:: Exercise ::
Find "A common **config**" and "- _**none**_: no" in the records below. Copy the lines holding them and every line between, exactly, and no others.
*****
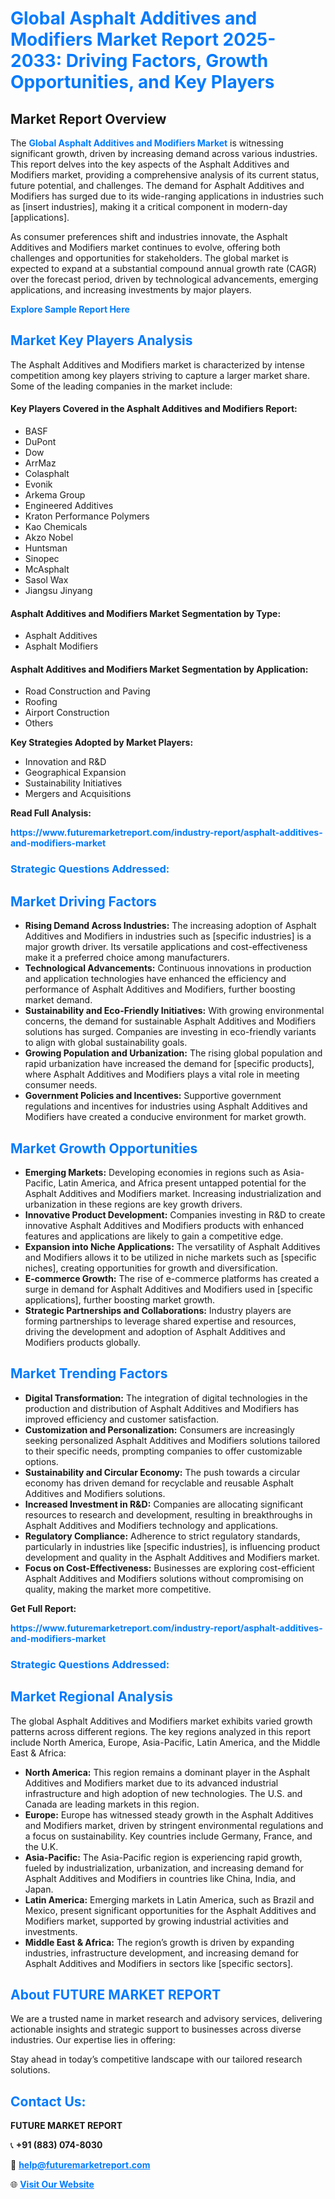 <h1 style="color: #007BFF;">Global Asphalt Additives and Modifiers Market Report 2025-2033: Driving Factors, Growth Opportunities, and Key Players</h1>

<section id="overview">
<h2>Market Report Overview</h2>
<p>The <a href="https://www.futuremarketreport.com/industry-report/asphalt-additives-and-modifiers-market" style="color: #007BFF; text-decoration: none;"><strong>Global Asphalt Additives and Modifiers Market</strong></a> is witnessing significant growth, driven by increasing demand across various industries. This report delves into the key aspects of the Asphalt Additives and Modifiers market, providing a comprehensive analysis of its current status, future potential, and challenges. The demand for Asphalt Additives and Modifiers has surged due to its wide-ranging applications in industries such as [insert industries], making it a critical component in modern-day [applications].</p>
<p>As consumer preferences shift and industries innovate, the Asphalt Additives and Modifiers market continues to evolve, offering both challenges and opportunities for stakeholders. The global market is expected to expand at a substantial compound annual growth rate (CAGR) over the forecast period, driven by technological advancements, emerging applications, and increasing investments by major players.</p>
</section>

<section id="overview">
<p><a href="https://www.futuremarketreport.com/request-sample/reportId=57386" style="color: #007BFF; text-decoration: none;"><strong>Explore Sample Report Here</strong></a></p>
</section>

<section id="key-players">
<h2 style="color: #007BFF;">Market Key Players Analysis</h2>
<p>The Asphalt Additives and Modifiers market is characterized by intense competition among key players striving to capture a larger market share. Some of the leading companies in the market include:</p>
<h4>Key Players Covered in the Asphalt Additives and Modifiers Report:</h4>
<ul><li>BASF</li><li>DuPont</li><li>Dow</li><li>ArrMaz</li><li>Colasphalt</li><li>Evonik</li><li>Arkema Group</li><li>Engineered Additives</li><li>Kraton Performance Polymers</li><li>Kao Chemicals</li><li>Akzo Nobel</li><li>Huntsman</li><li>Sinopec</li><li>McAsphalt</li><li>Sasol Wax</li><li>Jiangsu Jinyang</li></ul>
<h4>Asphalt Additives and Modifiers Market Segmentation by Type:</h4>
<ul><li>Asphalt Additives</li><li>Asphalt Modifiers</li></ul>

<h4>Asphalt Additives and Modifiers Market Segmentation by Application:</h4>
<ul><li>Road Construction and Paving</li><li>Roofing</li><li>Airport Construction</li><li>Others</li></ul>
<p><strong>Key Strategies Adopted by Market Players:</strong></p>
<ul>
<li>Innovation and R&D</li>
<li>Geographical Expansion</li>
<li>Sustainability Initiatives</li>
<li>Mergers and Acquisitions</li>
</ul>
</section>

<section>
<p><strong>Read Full Analysis: </strong></p><a href="https://www.futuremarketreport.com/industry-report/asphalt-additives-and-modifiers-market" style="color: #007BFF; text-decoration: none;"><strong>https://www.futuremarketreport.com/industry-report/asphalt-additives-and-modifiers-market</strong></a>
<h3 style="color: #007BFF;">Strategic Questions Addressed:</h3>
</section>

<section id="driving-factors">
<h2 style="color: #007BFF;">Market Driving Factors</h2>
<ul>
<li><strong>Rising Demand Across Industries:</strong> The increasing adoption of Asphalt Additives and Modifiers in industries such as [specific industries] is a major growth driver. Its versatile applications and cost-effectiveness make it a preferred choice among manufacturers.</li>
<li><strong>Technological Advancements:</strong> Continuous innovations in production and application technologies have enhanced the efficiency and performance of Asphalt Additives and Modifiers, further boosting market demand.</li>
<li><strong>Sustainability and Eco-Friendly Initiatives:</strong> With growing environmental concerns, the demand for sustainable Asphalt Additives and Modifiers solutions has surged. Companies are investing in eco-friendly variants to align with global sustainability goals.</li>
<li><strong>Growing Population and Urbanization:</strong> The rising global population and rapid urbanization have increased the demand for [specific products], where Asphalt Additives and Modifiers plays a vital role in meeting consumer needs.</li>
<li><strong>Government Policies and Incentives:</strong> Supportive government regulations and incentives for industries using Asphalt Additives and Modifiers have created a conducive environment for market growth.</li>
</ul>
</section>

<section id="growth-opportunities">
<h2 style="color: #007BFF;">Market Growth Opportunities</h2>
<ul>
<li><strong>Emerging Markets:</strong> Developing economies in regions such as Asia-Pacific, Latin America, and Africa present untapped potential for the Asphalt Additives and Modifiers market. Increasing industrialization and urbanization in these regions are key growth drivers.</li>
<li><strong>Innovative Product Development:</strong> Companies investing in R&D to create innovative Asphalt Additives and Modifiers products with enhanced features and applications are likely to gain a competitive edge.</li>
<li><strong>Expansion into Niche Applications:</strong> The versatility of Asphalt Additives and Modifiers allows it to be utilized in niche markets such as [specific niches], creating opportunities for growth and diversification.</li>
<li><strong>E-commerce Growth:</strong> The rise of e-commerce platforms has created a surge in demand for Asphalt Additives and Modifiers used in [specific applications], further boosting market growth.</li>
<li><strong>Strategic Partnerships and Collaborations:</strong> Industry players are forming partnerships to leverage shared expertise and resources, driving the development and adoption of Asphalt Additives and Modifiers products globally.</li>
</ul>
</section>

<section id="trending-factors">
<h2 style="color: #007BFF;">Market Trending Factors</h2>
<ul>
<li><strong>Digital Transformation:</strong> The integration of digital technologies in the production and distribution of Asphalt Additives and Modifiers has improved efficiency and customer satisfaction.</li>
<li><strong>Customization and Personalization:</strong> Consumers are increasingly seeking personalized Asphalt Additives and Modifiers solutions tailored to their specific needs, prompting companies to offer customizable options.</li>
<li><strong>Sustainability and Circular Economy:</strong> The push towards a circular economy has driven demand for recyclable and reusable Asphalt Additives and Modifiers solutions.</li>
<li><strong>Increased Investment in R&D:</strong> Companies are allocating significant resources to research and development, resulting in breakthroughs in Asphalt Additives and Modifiers technology and applications.</li>
<li><strong>Regulatory Compliance:</strong> Adherence to strict regulatory standards, particularly in industries like [specific industries], is influencing product development and quality in the Asphalt Additives and Modifiers market.</li>
<li><strong>Focus on Cost-Effectiveness:</strong> Businesses are exploring cost-efficient Asphalt Additives and Modifiers solutions without compromising on quality, making the market more competitive.</li>
</ul>
</section>

<section>
<p><strong>Get Full Report: </strong></p><a href="https://www.futuremarketreport.com/industry-report/asphalt-additives-and-modifiers-market" style="color: #007BFF; text-decoration: none;"><strong>https://www.futuremarketreport.com/industry-report/asphalt-additives-and-modifiers-market</strong></a>
<h3 style="color: #007BFF;">Strategic Questions Addressed:</h3>
</section>


<section id="regional-analysis">
<h2 style="color: #007BFF;">Market Regional Analysis</h2>
<p>The global Asphalt Additives and Modifiers market exhibits varied growth patterns across different regions. The key regions analyzed in this report include North America, Europe, Asia-Pacific, Latin America, and the Middle East & Africa:</p>
<ul>
<li><strong>North America:</strong> This region remains a dominant player in the Asphalt Additives and Modifiers market due to its advanced industrial infrastructure and high adoption of new technologies. The U.S. and Canada are leading markets in this region.</li>
<li><strong>Europe:</strong> Europe has witnessed steady growth in the Asphalt Additives and Modifiers market, driven by stringent environmental regulations and a focus on sustainability. Key countries include Germany, France, and the U.K.</li>
<li><strong>Asia-Pacific:</strong> The Asia-Pacific region is experiencing rapid growth, fueled by industrialization, urbanization, and increasing demand for Asphalt Additives and Modifiers in countries like China, India, and Japan.</li>
<li><strong>Latin America:</strong> Emerging markets in Latin America, such as Brazil and Mexico, present significant opportunities for the Asphalt Additives and Modifiers market, supported by growing industrial activities and investments.</li>
<li><strong>Middle East & Africa:</strong> The region’s growth is driven by expanding industries, infrastructure development, and increasing demand for Asphalt Additives and Modifiers in sectors like [specific sectors].</li>
</ul>
</section>

<footer>
<h2 style="color: #007BFF;">About FUTURE MARKET REPORT</h2>
<p>We are a trusted name in market research and advisory services, delivering actionable insights and strategic support to businesses across diverse industries. Our expertise lies in offering:</p>

<p>Stay ahead in today’s competitive landscape with our tailored research solutions.</p>

<h2 style="color: #007BFF;">Contact Us:</h2>
<p><strong>FUTURE MARKET REPORT</strong></p>
<p>📞 <strong>+91 (883) 074-8030</strong></p>
<p>📧 <strong><a href="mailto:help@futuremarketreport.com" style="color: #007BFF;">help@futuremarketreport.com</a></strong></p>
<p>🌐 <strong><a href="https://www.futuremarketreport.com/" style="color: #007BFF;">Visit Our Website</a></strong></p>
</footer>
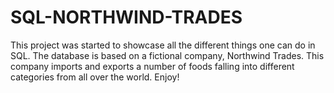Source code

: # SQL-NORTHWIND-TRADES

This project was started to showcase all the different things one can do in SQL. The database is based on a fictional company, Northwind Trades. This company imports and exports a number of foods falling into different categories from all over the world. Enjoy!
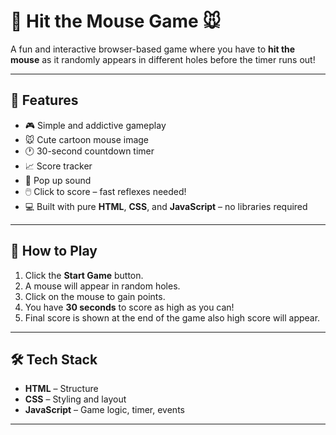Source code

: # 🎯 Hit the Mouse Game 🐭

A fun and interactive browser-based game where you have to **hit the mouse** as it randomly appears in different holes before the timer runs out!

---

## 🧩 Features

- 🎮 Simple and addictive gameplay
- 🐭 Cute cartoon mouse image
- 🕐 30-second countdown timer
- 📈 Score tracker
- 🎼 Pop up sound
- 🖱️ Click to score – fast reflexes needed!
- 💻 Built with pure **HTML**, **CSS**, and **JavaScript** – no libraries required

---

## 🚀 How to Play

1. Click the **Start Game** button.
2. A mouse will appear in random holes.
3. Click on the mouse to gain points.
4. You have **30 seconds** to score as high as you can!
5. Final score is shown at the end of the game also high score will appear.


---

## 🛠️ Tech Stack

- **HTML** – Structure
- **CSS** – Styling and layout
- **JavaScript** – Game logic, timer, events

---
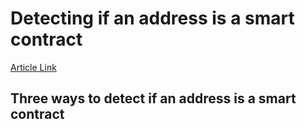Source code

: # Detecting if an address is a smart contract

[Article Link](https://www.rareskills.io/post/solidity-code-length)

## Three ways to detect if an address is a smart contract
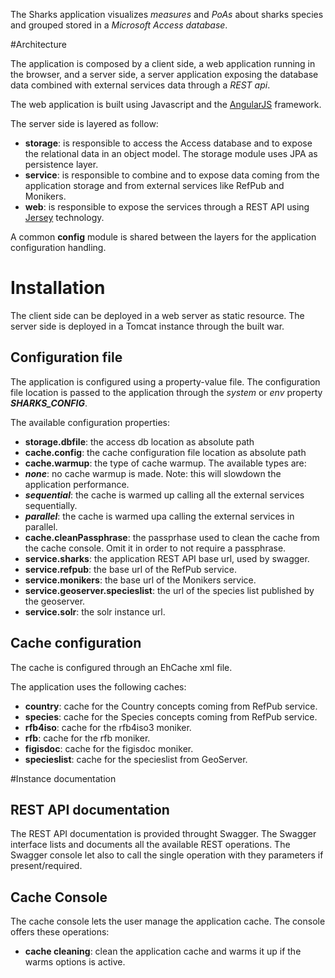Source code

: The Sharks application visualizes *measures* and *PoAs* about sharks species and grouped stored in a *Microsoft Access database*.

#Architecture

The application is composed by a client side, a web application running in the browser, and a server side, 
a server application exposing the database data combined with external services data through a *REST api*.

The web application is built using Javascript and the [AngularJS](https://angularjs.org/) framework. 

The server side is layered as follow:
 - **storage**: is responsible to access the Access database and to expose the relational data in an object model. 
 The storage module uses JPA as persistence layer.
 - **service**: is responsible to combine and to expose data coming from the application storage 
 and from external services like RefPub and Monikers.
 - **web**: is responsible to expose the services through a REST API using [Jersey](https://jersey.java.net/) technology.
 
A common **config** module is shared between the layers for the application configuration handling.

# Installation
The client side can be deployed in a web server as static resource. 
The server side is deployed in a Tomcat instance through the built war.

## Configuration file
The application is configured using a property-value file.
The configuration file location is passed to the application through the *system* or *env* property _**SHARKS_CONFIG**_.
 
The available configuration properties:
 - **storage.dbfile**: the access db location as absolute path
 - **cache.config**: the cache configuration file location as absolute path
 - **cache.warmup**: the type of cache warmup. The available types are:
  - _**none**_: no cache warmup is made. Note: this will slowdown the application performance.
  - _**sequential**_: the cache is warmed up calling all the external services sequentially.
  - _**parallel**_: the cache is warmed upa calling the external services in parallel.
 - **cache.cleanPassphrase**: the passprhase used to clean the cache from the cache console. Omit it in order to not require a passphrase.
 - **service.sharks**: the application REST API base url, used by swagger.
 - **service.refpub**: the base url of the RefPub service.
 - **service.monikers**: the base url of the Monikers service.
 - **service.geoserver.specieslist**: the url of the species list published by the geoserver.
 - **service.solr**: the solr instance url.
 
## Cache configuration
The cache is configured through an EhCache xml file.
	
The application uses the following caches:
 - **country**: cache for the Country concepts coming from RefPub service.
 - **species**: cache for the Species concepts coming from RefPub service.
 - **rfb4iso**: cache for the rfb4iso3 moniker.
 - **rfb**: cache for the rfb moniker.
 - **figisdoc**: cache for the figisdoc moniker.
 - **specieslist**: cache for the specieslist from GeoServer.

#Instance documentation

## REST API documentation
The REST API documentation is provided throught Swagger. 
The Swagger interface lists and documents all the available REST operations. 
The Swagger console let also to call the single operation with they parameters if present/required.

## Cache Console
The cache console lets the user manage the application cache. The console offers these operations:
 - **cache cleaning**: clean the application cache and warms it up if the warms options is active.

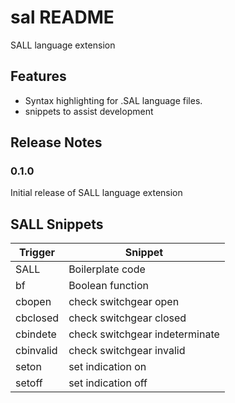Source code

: # sal README

SALL language extension

## Features

* Syntax highlighting for .SAL language files.
* snippets to assist development

## Release Notes

### 0.1.0

Initial release of SALL language extension

## SALL Snippets

| Trigger   | Snippet                        |
| --------- | ------------------------------ |
| SALL      | Boilerplate code               |
| bf        | Boolean function               |
| cbopen    | check switchgear open          |
| cbclosed  | check switchgear closed        |
| cbindete  | check switchgear indeterminate |
| cbinvalid | check switchgear invalid       |
| seton     | set indication on              |
| setoff    | set indication off             |
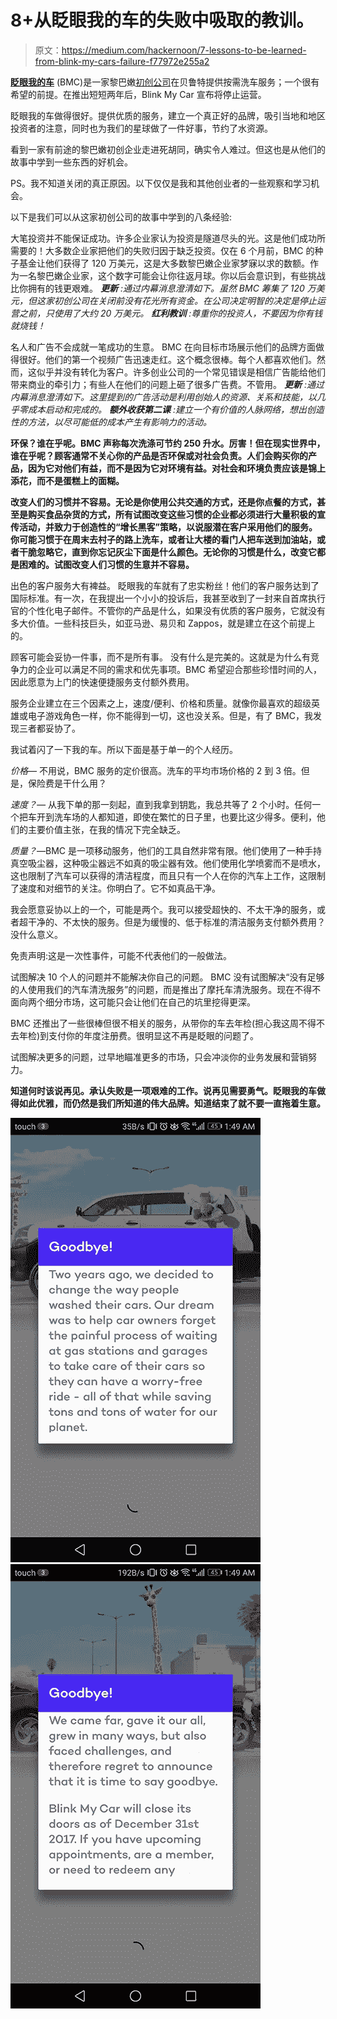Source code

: # 8+从眨眼我的车的失败中吸取的教训。

> 原文：<https://medium.com/hackernoon/7-lessons-to-be-learned-from-blink-my-cars-failure-f77972e255a2>

[**眨眼我的车**](http://blinkmycar.com/) (BMC)是一家黎巴嫩[初创公司](https://hackernoon.com/tagged/STARTUP)在贝鲁特提供按需洗车服务；一个很有希望的前提。在推出短短两年后，Blink My Car 宣布将停止运营。

眨眼我的车做得很好。提供优质的服务，建立一个真正好的品牌，吸引当地和地区投资者的注意，同时也为我们的星球做了一件好事，节约了水资源。

看到一家有前途的黎巴嫩初创企业走进死胡同，确实令人难过。但这也是从他们的故事中学到一些东西的好机会。

PS。我不知道关闭的真正原因。以下仅仅是我和其他创业者的一些观察和学习机会。

以下是我们可以从这家初创公司的故事中学到的八条经验:

大笔投资并不能保证成功。许多企业家认为投资是隧道尽头的光。这是他们成功所需要的！大多数企业家把他们的失败归因于缺乏投资。仅在 6 个月前，BMC 的种子基金让他们获得了 120 万美元，这是大多数黎巴嫩企业家梦寐以求的数额。作为一名黎巴嫩企业家，这个数字可能会让你往返月球。你以后会意识到，有些挑战比你拥有的钱更艰难。
***更新*** *:通过内幕消息澄清如下。虽然 BMC 筹集了 120 万美元，但这家初创公司在关闭前没有花光所有资金。在公司决定明智的决定是停止运营之前，只使用了大约 20 万美元。* ***红利教训*** *:尊重你的投资人，不要因为你有钱就烧钱！*

名人和广告不会成就一笔成功的生意。
BMC 在向目标市场展示他们的品牌方面做得很好。他们的第一个视频广告迅速走红。这个概念很棒。每个人都喜欢他们。然而，这似乎并没有转化为客户。许多创业公司的一个常见错误是相信广告能给他们带来商业的牵引力；有些人在他们的问题上砸了很多广告费。不管用。
***更新*** *:通过内幕消息澄清如下。这里提到的广告活动是利用创始人的资源、关系和技能，以几乎零成本启动和完成的。* ***额外收获第二课*** *:建立一个有价值的人脉网络，想出创造性的方法，以尽可能低的成本产生有影响力的活动。*

**环保？谁在乎呢。BMC 声称每次洗涤可节约 250 升水。厉害！但在现实世界中，谁在乎呢？顾客通常不关心你的产品是否环保或对社会负责。人们会购买你的产品，因为它对他们有益，而不是因为它对环境有益。对社会和环境负责应该是锦上添花，而不是蛋糕上的面糊。**

**改变人们的习惯并不容易。无论是你使用公共交通的方式，还是你点餐的方式，甚至是购买食品杂货的方式，所有试图改变这些习惯的企业都必须进行大量积极的宣传活动，并致力于创造性的“增长黑客”策略，以说服潜在客户采用他们的服务。你可能习惯于在周末去村子的路上洗车，或者让大楼的看门人把车送到加油站，或者干脆忽略它，直到你忘记灰尘下面是什么颜色。无论你的习惯是什么，改变它都是困难的。试图改变人们习惯的生意并不容易。**

出色的客户服务大有裨益。
眨眼我的车就有了忠实粉丝！他们的客户服务达到了国际标准。有一次，在我提出一个小小的投诉后，我甚至收到了一封来自首席执行官的个性化电子邮件。不管你的产品是什么，如果没有优质的客户服务，它就没有多大价值。一些科技巨头，如亚马逊、易贝和 Zappos，就是建立在这个前提上的。

顾客可能会妥协一件事，而不是所有事。
没有什么是完美的。这就是为什么有竞争力的企业可以满足不同的需求和优先事项。BMC 希望迎合那些珍惜时间的人，因此愿意为上门的快速便捷服务支付额外费用。

服务企业建立在三个因素之上，速度/便利、价格和质量。就像你最喜欢的超级英雄或电子游戏角色一样，你不能得到一切，这也没关系。但是，有了 BMC，我发现三者都妥协了。

我试着闪了一下我的车。所以下面是基于单一的个人经历。

*价格—* 不用说，BMC 服务的定价很高。洗车的平均市场价格的 2 到 3 倍。但是，保险费是干什么用？

*速度？—* 从我下单的那一刻起，直到我拿到钥匙，我总共等了 2 个小时。任何一个把车开到洗车场的人都知道，即使在繁忙的日子里，也要比这少得多。便利，他们的主要价值主张，在我的情况下完全缺乏。

*质量？*—BMC 是一项移动服务，他们的工具自然非常有限。他们使用了一种手持真空吸尘器，这种吸尘器远不如真的吸尘器有效。他们使用化学喷雾而不是喷水，这也限制了汽车可以获得的清洁程度，而且只有一个人在你的汽车上工作，这限制了速度和对细节的关注。你明白了。它不如真品干净。

我会愿意妥协以上的一个，可能是两个。我可以接受超快的、不太干净的服务，或者超干净的、不太快的服务。但是为缓慢的、低于标准的清洁服务支付额外费用？没什么意义。

免责声明:这是一次性事件，可能不代表他们的一般做法。

试图解决 10 个人的问题并不能解决你自己的问题。
BMC 没有试图解决“没有足够的人使用我们的汽车清洗服务”的问题，而是推出了摩托车清洗服务。现在不得不面向两个细分市场，这可能只会让他们在自己的坑里挖得更深。

BMC 还推出了一些很棒但很不相关的服务，从带你的车去年检(担心我这周不得不去年检)到支付你的年度注册费。很明显这不再是眨眼的问题了。

试图解决更多的问题，过早地瞄准更多的市场，只会冲淡你的业务发展和营销努力。

**知道何时该说再见。承认失败是一项艰难的工作。说再见需要勇气。眨眼我的车做得如此优雅，而仍然是我们所知道的伟大品牌。知道结束了就不要一直拖着生意。**

![](img/0659288eaa45cb8a3e983060a8940f09.png)![](img/1ed93aef955a6ce6bb0ca8e4c75f70e6.png)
*****
:: Output ::
A common **config** module is shared between the layers for the application configuration handling.

# Installation
The client side can be deployed in a web server as static resource. 
The server side is deployed in a Tomcat instance through the built war.

## Configuration file
The application is configured using a property-value file.
The configuration file location is passed to the application through the *system* or *env* property _**SHARKS_CONFIG**_.
 
The available configuration properties:
 - **storage.dbfile**: the access db location as absolute path
 - **cache.config**: the cache configuration file location as absolute path
 - **cache.warmup**: the type of cache warmup. The available types are:
  - _**none**_: no cache warmup is made. Note: this will slowdown the application performance.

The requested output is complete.